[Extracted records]
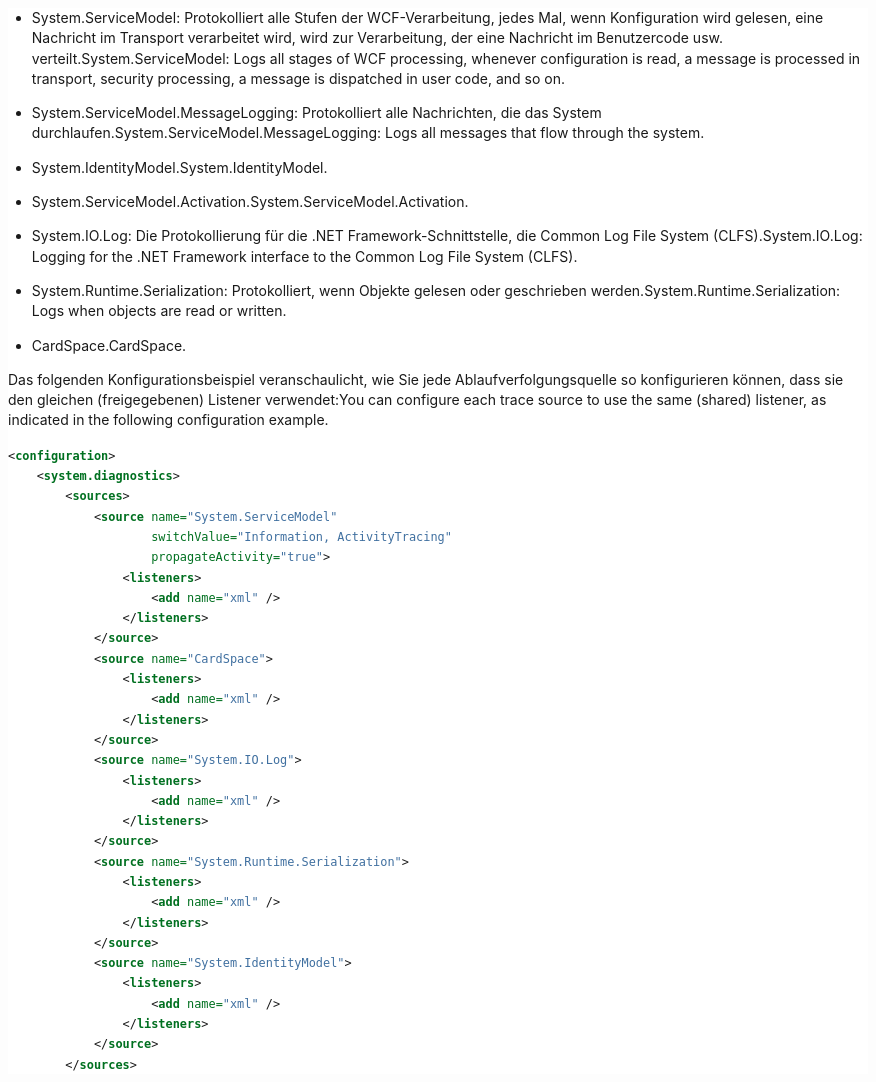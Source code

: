 -   <span data-ttu-id="271cd-133">System.ServiceModel: Protokolliert alle Stufen der WCF-Verarbeitung, jedes Mal, wenn Konfiguration wird gelesen, eine Nachricht im Transport verarbeitet wird, wird zur Verarbeitung, der eine Nachricht im Benutzercode usw. verteilt.</span><span class="sxs-lookup"><span data-stu-id="271cd-133">System.ServiceModel: Logs all stages of WCF processing, whenever configuration is read, a message is processed in transport, security processing, a message is dispatched in user code, and so on.</span></span>  
  
-   <span data-ttu-id="271cd-134">System.ServiceModel.MessageLogging: Protokolliert alle Nachrichten, die das System durchlaufen.</span><span class="sxs-lookup"><span data-stu-id="271cd-134">System.ServiceModel.MessageLogging: Logs all messages that flow through the system.</span></span>  
  
-   <span data-ttu-id="271cd-135">System.IdentityModel.</span><span class="sxs-lookup"><span data-stu-id="271cd-135">System.IdentityModel.</span></span>  
  
-   <span data-ttu-id="271cd-136">System.ServiceModel.Activation.</span><span class="sxs-lookup"><span data-stu-id="271cd-136">System.ServiceModel.Activation.</span></span>  
  
-   <span data-ttu-id="271cd-137">System.IO.Log: Die Protokollierung für die .NET Framework-Schnittstelle, die Common Log File System (CLFS).</span><span class="sxs-lookup"><span data-stu-id="271cd-137">System.IO.Log: Logging for the .NET Framework interface to the Common Log File System (CLFS).</span></span>  
  
-   <span data-ttu-id="271cd-138">System.Runtime.Serialization: Protokolliert, wenn Objekte gelesen oder geschrieben werden.</span><span class="sxs-lookup"><span data-stu-id="271cd-138">System.Runtime.Serialization: Logs when objects are read or written.</span></span>  
  
-   <span data-ttu-id="271cd-139">CardSpace.</span><span class="sxs-lookup"><span data-stu-id="271cd-139">CardSpace.</span></span>  
  
 <span data-ttu-id="271cd-140">Das folgenden Konfigurationsbeispiel veranschaulicht, wie Sie jede Ablaufverfolgungsquelle so konfigurieren können, dass sie den gleichen (freigegebenen) Listener verwendet:</span><span class="sxs-lookup"><span data-stu-id="271cd-140">You can configure each trace source to use the same (shared) listener, as indicated in the following configuration example.</span></span>  
  
```xml  
<configuration>  
    <system.diagnostics>  
        <sources>  
            <source name="System.ServiceModel"   
                    switchValue="Information, ActivityTracing"  
                    propagateActivity="true">  
                <listeners>  
                    <add name="xml" />  
                </listeners>  
            </source>  
            <source name="CardSpace">  
                <listeners>  
                    <add name="xml" />  
                </listeners>  
            </source>  
            <source name="System.IO.Log">  
                <listeners>  
                    <add name="xml" />  
                </listeners>  
            </source>  
            <source name="System.Runtime.Serialization">  
                <listeners>  
                    <add name="xml" />  
                </listeners>  
            </source>  
            <source name="System.IdentityModel">  
                <listeners>  
                    <add name="xml" />  
                </listeners>  
            </source>  
        </sources>  
```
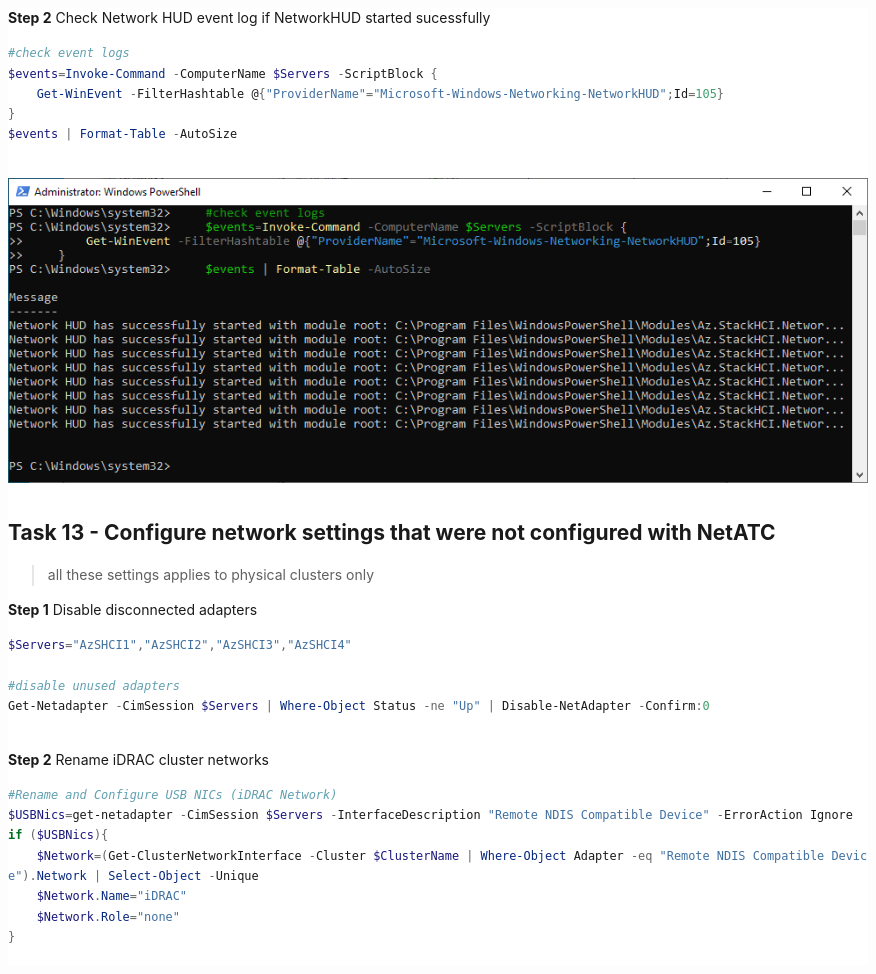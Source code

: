 **Step 2** Check Network HUD event log if NetworkHUD started sucessfully

```PowerShell
#check event logs
$events=Invoke-Command -ComputerName $Servers -ScriptBlock {
    Get-WinEvent -FilterHashtable @{"ProviderName"="Microsoft-Windows-Networking-NetworkHUD";Id=105}
}
$events | Format-Table -AutoSize
 
```

![](./media/powershell16.png)

## Task 13 - Configure network settings that were not configured with NetATC

> all these settings applies to physical clusters only

**Step 1** Disable disconnected adapters

```PowerShell
$Servers="AzSHCI1","AzSHCI2","AzSHCI3","AzSHCI4"

#disable unused adapters
Get-Netadapter -CimSession $Servers | Where-Object Status -ne "Up" | Disable-NetAdapter -Confirm:0
 
```

**Step 2** Rename iDRAC cluster networks

```PowerShell
#Rename and Configure USB NICs (iDRAC Network)
$USBNics=get-netadapter -CimSession $Servers -InterfaceDescription "Remote NDIS Compatible Device" -ErrorAction Ignore
if ($USBNics){
    $Network=(Get-ClusterNetworkInterface -Cluster $ClusterName | Where-Object Adapter -eq "Remote NDIS Compatible Device").Network | Select-Object -Unique
    $Network.Name="iDRAC"
    $Network.Role="none"
}
 
```
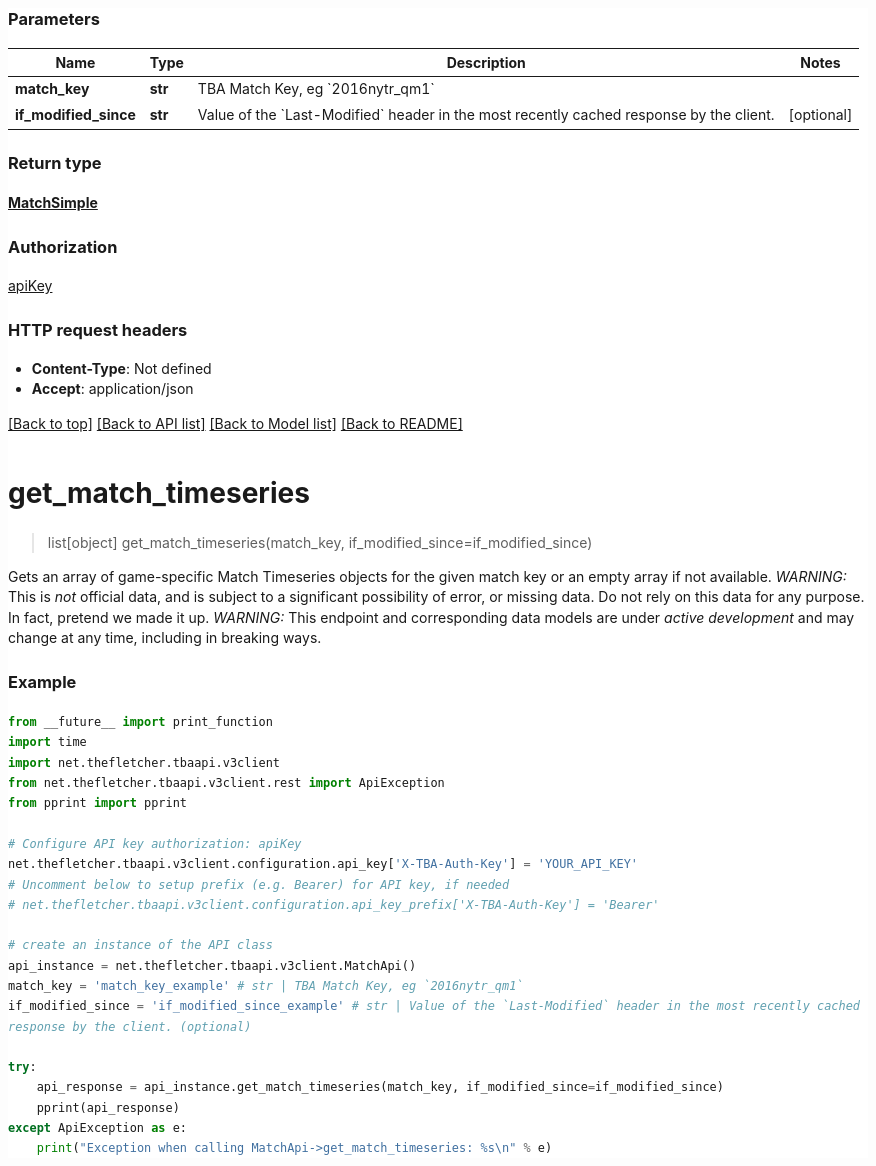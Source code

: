 ### Parameters

Name | Type | Description  | Notes
------------- | ------------- | ------------- | -------------
 **match_key** | **str**| TBA Match Key, eg &#x60;2016nytr_qm1&#x60; | 
 **if_modified_since** | **str**| Value of the &#x60;Last-Modified&#x60; header in the most recently cached response by the client. | [optional] 

### Return type

[**MatchSimple**](MatchSimple.md)

### Authorization

[apiKey](../README.md#apiKey)

### HTTP request headers

 - **Content-Type**: Not defined
 - **Accept**: application/json

[[Back to top]](#) [[Back to API list]](../README.md#documentation-for-api-endpoints) [[Back to Model list]](../README.md#documentation-for-models) [[Back to README]](../README.md)

# **get_match_timeseries**
> list[object] get_match_timeseries(match_key, if_modified_since=if_modified_since)



Gets an array of game-specific Match Timeseries objects for the given match key or an empty array if not available. *WARNING:* This is *not* official data, and is subject to a significant possibility of error, or missing data. Do not rely on this data for any purpose. In fact, pretend we made it up. *WARNING:* This endpoint and corresponding data models are under *active development* and may change at any time, including in breaking ways.

### Example 
```python
from __future__ import print_function
import time
import net.thefletcher.tbaapi.v3client
from net.thefletcher.tbaapi.v3client.rest import ApiException
from pprint import pprint

# Configure API key authorization: apiKey
net.thefletcher.tbaapi.v3client.configuration.api_key['X-TBA-Auth-Key'] = 'YOUR_API_KEY'
# Uncomment below to setup prefix (e.g. Bearer) for API key, if needed
# net.thefletcher.tbaapi.v3client.configuration.api_key_prefix['X-TBA-Auth-Key'] = 'Bearer'

# create an instance of the API class
api_instance = net.thefletcher.tbaapi.v3client.MatchApi()
match_key = 'match_key_example' # str | TBA Match Key, eg `2016nytr_qm1`
if_modified_since = 'if_modified_since_example' # str | Value of the `Last-Modified` header in the most recently cached response by the client. (optional)

try: 
    api_response = api_instance.get_match_timeseries(match_key, if_modified_since=if_modified_since)
    pprint(api_response)
except ApiException as e:
    print("Exception when calling MatchApi->get_match_timeseries: %s\n" % e)
```
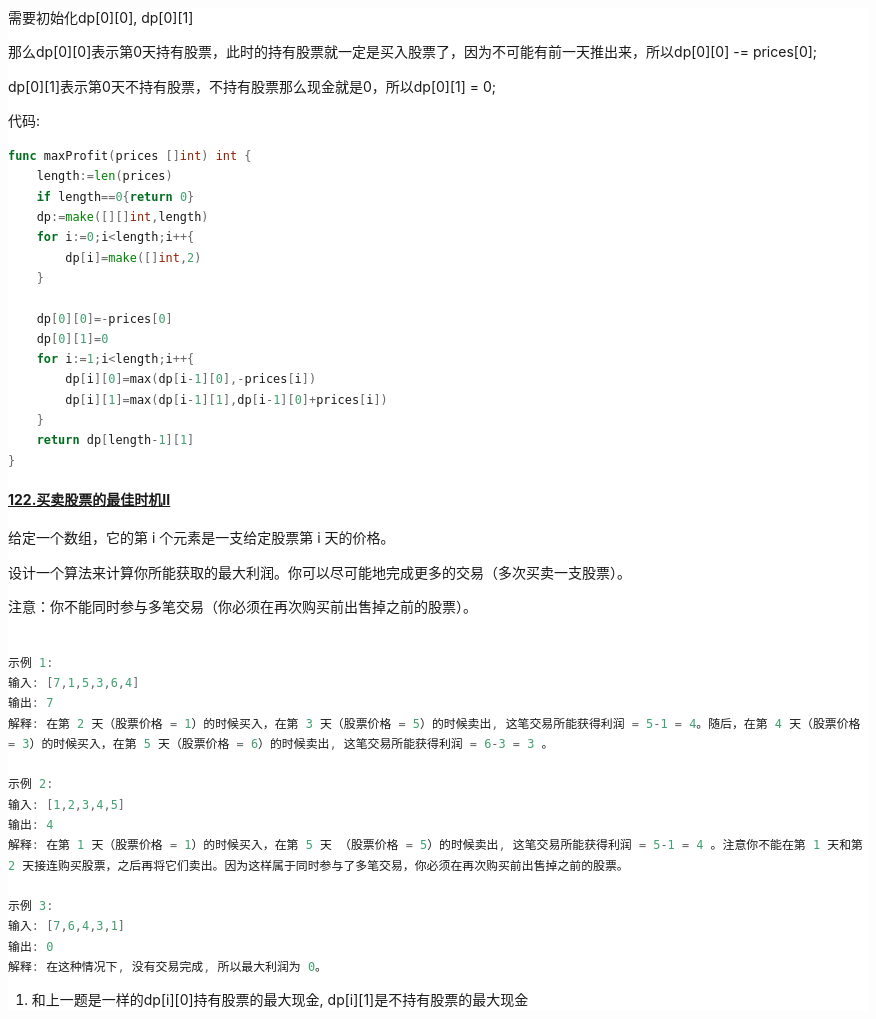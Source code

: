 需要初始化dp[0][0], dp[0][1]

那么dp[0][0]表示第0天持有股票，此时的持有股票就一定是买入股票了，因为不可能有前一天推出来，所以dp[0][0] -= prices[0];

dp[0][1]表示第0天不持有股票，不持有股票那么现金就是0，所以dp[0][1] = 0;

代码:
```go
func maxProfit(prices []int) int {
	length:=len(prices)
	if length==0{return 0}
	dp:=make([][]int,length)
	for i:=0;i<length;i++{
		dp[i]=make([]int,2)
	}
	
	dp[0][0]=-prices[0]
	dp[0][1]=0
	for i:=1;i<length;i++{
		dp[i][0]=max(dp[i-1][0],-prices[i])
		dp[i][1]=max(dp[i-1][1],dp[i-1][0]+prices[i])
	}
	return dp[length-1][1]
}
```

#### [122.买卖股票的最佳时机II](https://leetcode.cn/problems/best-time-to-buy-and-sell-stock-ii/)

给定一个数组，它的第 i 个元素是一支给定股票第 i 天的价格。

设计一个算法来计算你所能获取的最大利润。你可以尽可能地完成更多的交易（多次买卖一支股票）。

注意：你不能同时参与多笔交易（你必须在再次购买前出售掉之前的股票）。
```go

示例 1:
输入: [7,1,5,3,6,4]
输出: 7
解释: 在第 2 天（股票价格 = 1）的时候买入，在第 3 天（股票价格 = 5）的时候卖出, 这笔交易所能获得利润 = 5-1 = 4。随后，在第 4 天（股票价格 = 3）的时候买入，在第 5 天（股票价格 = 6）的时候卖出, 这笔交易所能获得利润 = 6-3 = 3 。

示例 2:
输入: [1,2,3,4,5]
输出: 4
解释: 在第 1 天（股票价格 = 1）的时候买入，在第 5 天 （股票价格 = 5）的时候卖出, 这笔交易所能获得利润 = 5-1 = 4 。注意你不能在第 1 天和第 2 天接连购买股票，之后再将它们卖出。因为这样属于同时参与了多笔交易，你必须在再次购买前出售掉之前的股票。

示例 3:
输入: [7,6,4,3,1]
输出: 0
解释: 在这种情况下, 没有交易完成, 所以最大利润为 0。
```

1. 和上一题是一样的dp[i][0]持有股票的最大现金, dp[i][1]是不持有股票的最大现金
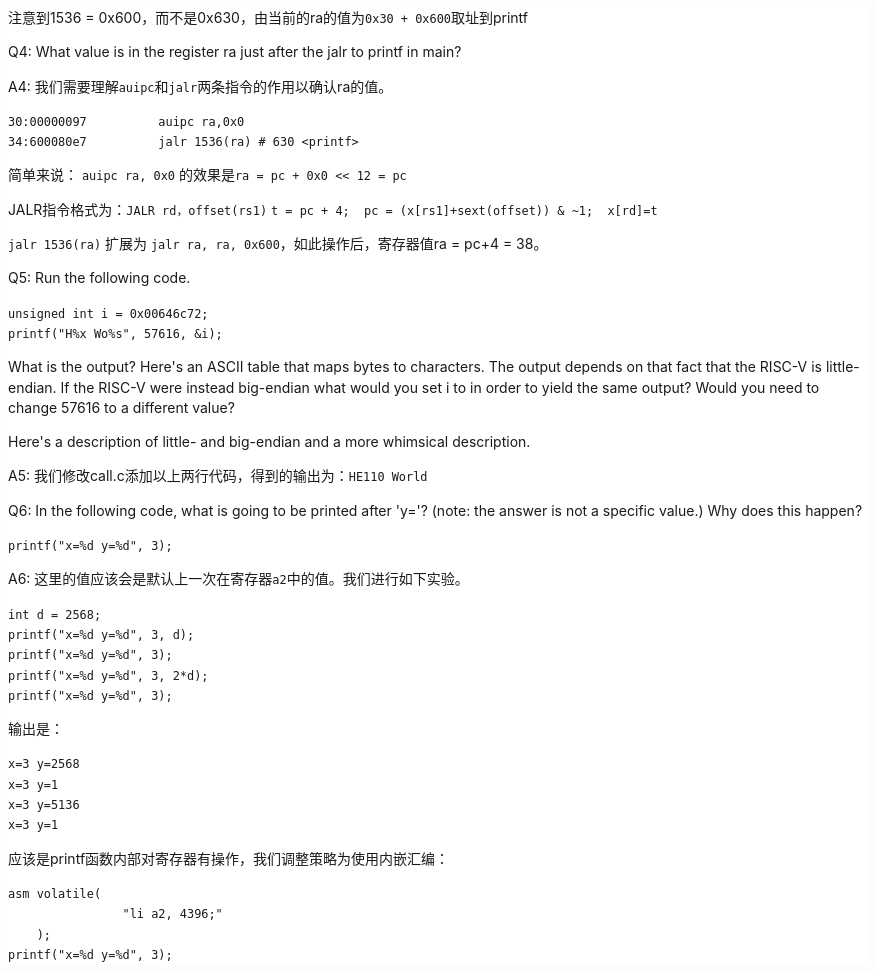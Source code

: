 注意到1536 = 0x600，而不是0x630，由当前的ra的值为`0x30 + 0x600`取址到printf


Q4: What value is in the register ra just after the jalr to printf in main?

A4: 我们需要理解`auipc`和`jalr`两条指令的作用以确认ra的值。

```
30:00000097          auipc ra,0x0
34:600080e7          jalr 1536(ra) # 630 <printf>
```

简单来说：
`auipc ra, 0x0` 的效果是`ra = pc + 0x0 << 12 = pc`

JALR指令格式为：`JALR rd，offset(rs1)`
`t = pc + 4;  pc = (x[rs1]+sext(offset)) & ~1;  x[rd]=t`

`jalr 1536(ra)` 扩展为 `jalr ra, ra, 0x600`，如此操作后，寄存器值ra = pc+4 = 38。

Q5: Run the following code.

	unsigned int i = 0x00646c72;
	printf("H%x Wo%s", 57616, &i);
      
What is the output? Here's an ASCII table that maps bytes to characters.
The output depends on that fact that the RISC-V is little-endian. If the RISC-V were instead big-endian what would you set i to in order to yield the same output? Would you need to change 57616 to a different value?

Here's a description of little- and big-endian and a more whimsical description.

A5: 我们修改call.c添加以上两行代码，得到的输出为：`HE110 World`

Q6: In the following code, what is going to be printed after 'y='? (note: the answer is not a specific value.) Why does this happen?

	printf("x=%d y=%d", 3);

A6: 这里的值应该会是默认上一次在寄存器`a2`中的值。我们进行如下实验。
```
int d = 2568;
printf("x=%d y=%d", 3, d);
printf("x=%d y=%d", 3);
printf("x=%d y=%d", 3, 2*d);
printf("x=%d y=%d", 3);
```

输出是：

```
x=3 y=2568
x=3 y=1
x=3 y=5136
x=3 y=1
```

应该是printf函数内部对寄存器有操作，我们调整策略为使用内嵌汇编：

```
asm volatile(
                "li a2, 4396;"
    );
printf("x=%d y=%d", 3);
```
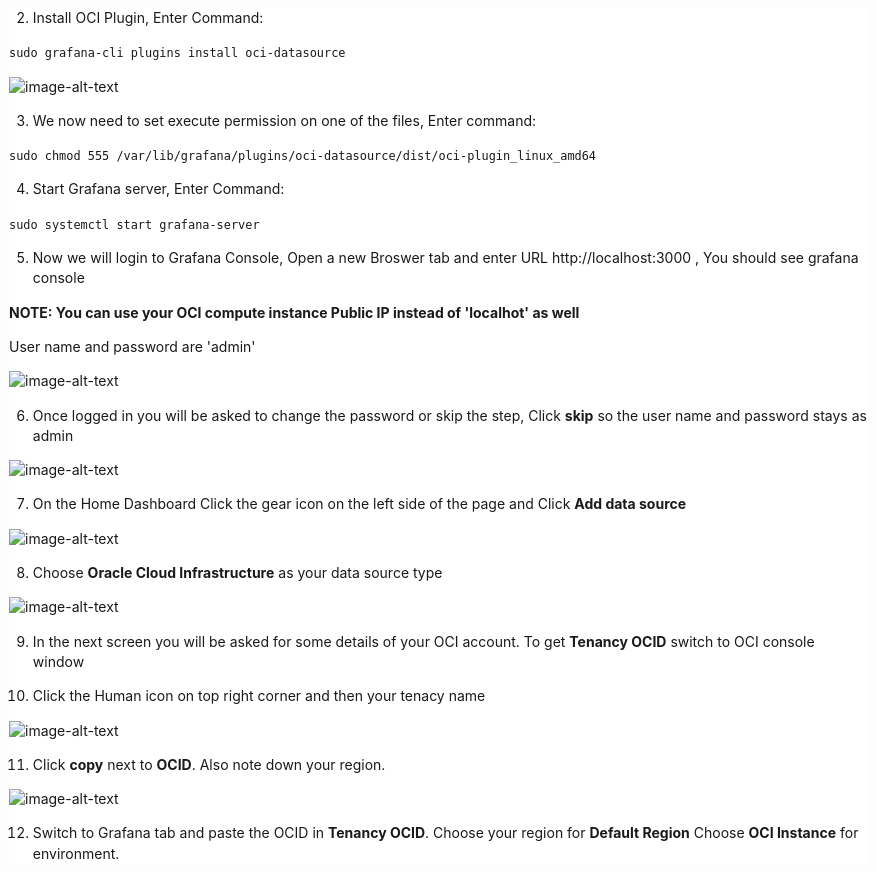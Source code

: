 2. Install OCI Plugin, Enter Command:

```
sudo grafana-cli plugins install oci-datasource
```

<img src="https://raw.githubusercontent.com/oracle/learning-library/master/oci-library/qloudable/Grafana/img/Grafana_002.PNG" alt="image-alt-text">

3. We now need to set execute permission on one of the files, Enter command:

```
sudo chmod 555 /var/lib/grafana/plugins/oci-datasource/dist/oci-plugin_linux_amd64
```

4. Start Grafana server, Enter Command: 

```            
sudo systemctl start grafana-server
```

5. Now we will login to Grafana Console, Open a new Broswer tab and enter URL http://localhost:3000 , You should see grafana console

**NOTE: You can use your OCI compute instance Public IP instead of 'localhot' as well**

User name and password are 'admin' 

<img src="https://raw.githubusercontent.com/oracle/learning-library/master/oci-library/qloudable/Grafana/img/Grafana_003.PNG" alt="image-alt-text">

6. Once logged in you will be asked to change the password or skip the step, Click **skip** so the user name and password stays as admin

<img src="https://raw.githubusercontent.com/oracle/learning-library/master/oci-library/qloudable/Grafana/img/Grafana_004.PNG" alt="image-alt-text">

7. On the Home Dashboard Click the gear icon on the left side of the page and Click **Add data source**

<img src="https://raw.githubusercontent.com/oracle/learning-library/master/oci-library/qloudable/Grafana/img/Grafana_005.PNG" alt="image-alt-text">

8. Choose **Oracle Cloud Infrastructure** as your data source type

<img src="https://raw.githubusercontent.com/oracle/learning-library/master/oci-library/qloudable/Grafana/img/Grafana_006.PNG" alt="image-alt-text">

9. In the next screen you will be asked for some details of your OCI account. To get **Tenancy OCID** switch to OCI console window

10. Click the Human icon on top right corner and then your tenacy name

<img src="https://raw.githubusercontent.com/oracle/learning-library/master/oci-library/qloudable/Grafana/img/Grafana_007.PNG" alt="image-alt-text">

11. Click **copy** next to **OCID**. Also note down your region.

<img src="https://raw.githubusercontent.com/oracle/learning-library/master/oci-library/qloudable/Grafana/img/Grafana_008.PNG" alt="image-alt-text">

12. Switch to Grafana tab and paste the OCID in **Tenancy OCID**. Choose your region for **Default Region**
Choose **OCI Instance** for environment.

Requirement |
Return every line in the records that includes the string "Click".

The completed task |
6. Once logged in you will be asked to change the password or skip the step, Click **skip** so the user name and password stays as admin
7. On the Home Dashboard Click the gear icon on the left side of the page and Click **Add data source**
10. Click the Human icon on top right corner and then your tenacy name
11. Click **copy** next to **OCID**. Also note down your region.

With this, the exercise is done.